Excerpts from a dataset
────────

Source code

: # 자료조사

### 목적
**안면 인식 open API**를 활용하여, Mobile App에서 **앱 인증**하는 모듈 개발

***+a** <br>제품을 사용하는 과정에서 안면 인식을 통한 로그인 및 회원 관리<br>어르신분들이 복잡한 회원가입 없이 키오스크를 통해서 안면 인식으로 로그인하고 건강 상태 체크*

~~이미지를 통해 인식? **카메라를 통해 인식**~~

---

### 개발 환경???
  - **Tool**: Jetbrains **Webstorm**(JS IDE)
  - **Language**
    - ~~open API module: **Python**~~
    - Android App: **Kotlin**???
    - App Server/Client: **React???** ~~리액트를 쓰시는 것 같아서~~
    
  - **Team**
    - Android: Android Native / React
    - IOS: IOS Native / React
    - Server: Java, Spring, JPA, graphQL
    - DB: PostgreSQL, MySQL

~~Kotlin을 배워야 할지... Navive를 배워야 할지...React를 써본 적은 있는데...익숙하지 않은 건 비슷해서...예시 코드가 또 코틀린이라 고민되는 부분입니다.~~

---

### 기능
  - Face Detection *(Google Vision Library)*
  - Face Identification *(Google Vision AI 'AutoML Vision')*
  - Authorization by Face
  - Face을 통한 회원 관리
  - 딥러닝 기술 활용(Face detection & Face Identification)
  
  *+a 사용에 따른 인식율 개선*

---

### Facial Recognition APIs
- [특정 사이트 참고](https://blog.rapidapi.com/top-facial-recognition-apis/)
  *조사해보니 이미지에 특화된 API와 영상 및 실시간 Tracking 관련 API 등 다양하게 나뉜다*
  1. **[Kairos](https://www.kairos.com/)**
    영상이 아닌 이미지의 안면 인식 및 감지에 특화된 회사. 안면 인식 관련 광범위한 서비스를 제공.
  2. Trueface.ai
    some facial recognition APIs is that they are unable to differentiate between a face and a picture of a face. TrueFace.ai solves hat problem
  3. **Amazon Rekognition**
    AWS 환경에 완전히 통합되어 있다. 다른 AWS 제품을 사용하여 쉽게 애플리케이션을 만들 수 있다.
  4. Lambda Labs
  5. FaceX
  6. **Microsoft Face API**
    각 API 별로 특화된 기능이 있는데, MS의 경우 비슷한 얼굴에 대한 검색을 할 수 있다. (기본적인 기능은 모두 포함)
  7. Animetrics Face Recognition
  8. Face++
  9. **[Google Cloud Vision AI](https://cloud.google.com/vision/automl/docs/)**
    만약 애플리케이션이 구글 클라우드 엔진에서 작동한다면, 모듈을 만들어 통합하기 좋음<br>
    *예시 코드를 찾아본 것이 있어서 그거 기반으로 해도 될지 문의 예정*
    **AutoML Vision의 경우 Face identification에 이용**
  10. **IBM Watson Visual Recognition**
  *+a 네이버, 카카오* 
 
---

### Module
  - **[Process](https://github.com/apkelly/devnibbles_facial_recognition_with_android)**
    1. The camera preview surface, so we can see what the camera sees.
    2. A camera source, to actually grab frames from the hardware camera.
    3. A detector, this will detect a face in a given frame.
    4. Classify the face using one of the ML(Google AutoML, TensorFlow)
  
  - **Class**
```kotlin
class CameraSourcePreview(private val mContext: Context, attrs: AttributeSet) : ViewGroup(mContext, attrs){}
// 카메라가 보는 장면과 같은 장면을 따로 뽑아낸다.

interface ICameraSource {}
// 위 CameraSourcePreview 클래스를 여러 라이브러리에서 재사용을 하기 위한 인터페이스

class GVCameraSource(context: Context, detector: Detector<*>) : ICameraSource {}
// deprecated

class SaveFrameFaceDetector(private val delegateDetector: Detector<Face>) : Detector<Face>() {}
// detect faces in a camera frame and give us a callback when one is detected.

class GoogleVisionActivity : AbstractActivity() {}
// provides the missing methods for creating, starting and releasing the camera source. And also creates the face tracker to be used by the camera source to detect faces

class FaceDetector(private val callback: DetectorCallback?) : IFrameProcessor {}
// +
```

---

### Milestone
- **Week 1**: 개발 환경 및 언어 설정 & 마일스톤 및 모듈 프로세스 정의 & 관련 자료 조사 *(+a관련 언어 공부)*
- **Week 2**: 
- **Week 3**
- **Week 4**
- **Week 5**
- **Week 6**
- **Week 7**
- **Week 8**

────────

Action item: Across the data, pull every line containing the string "faces".

Task result:
// detect faces in a camera frame and give us a callback when one is detected.
// provides the missing methods for creating, starting and releasing the camera source. And also creates the face tracker to be used by the camera source to detect faces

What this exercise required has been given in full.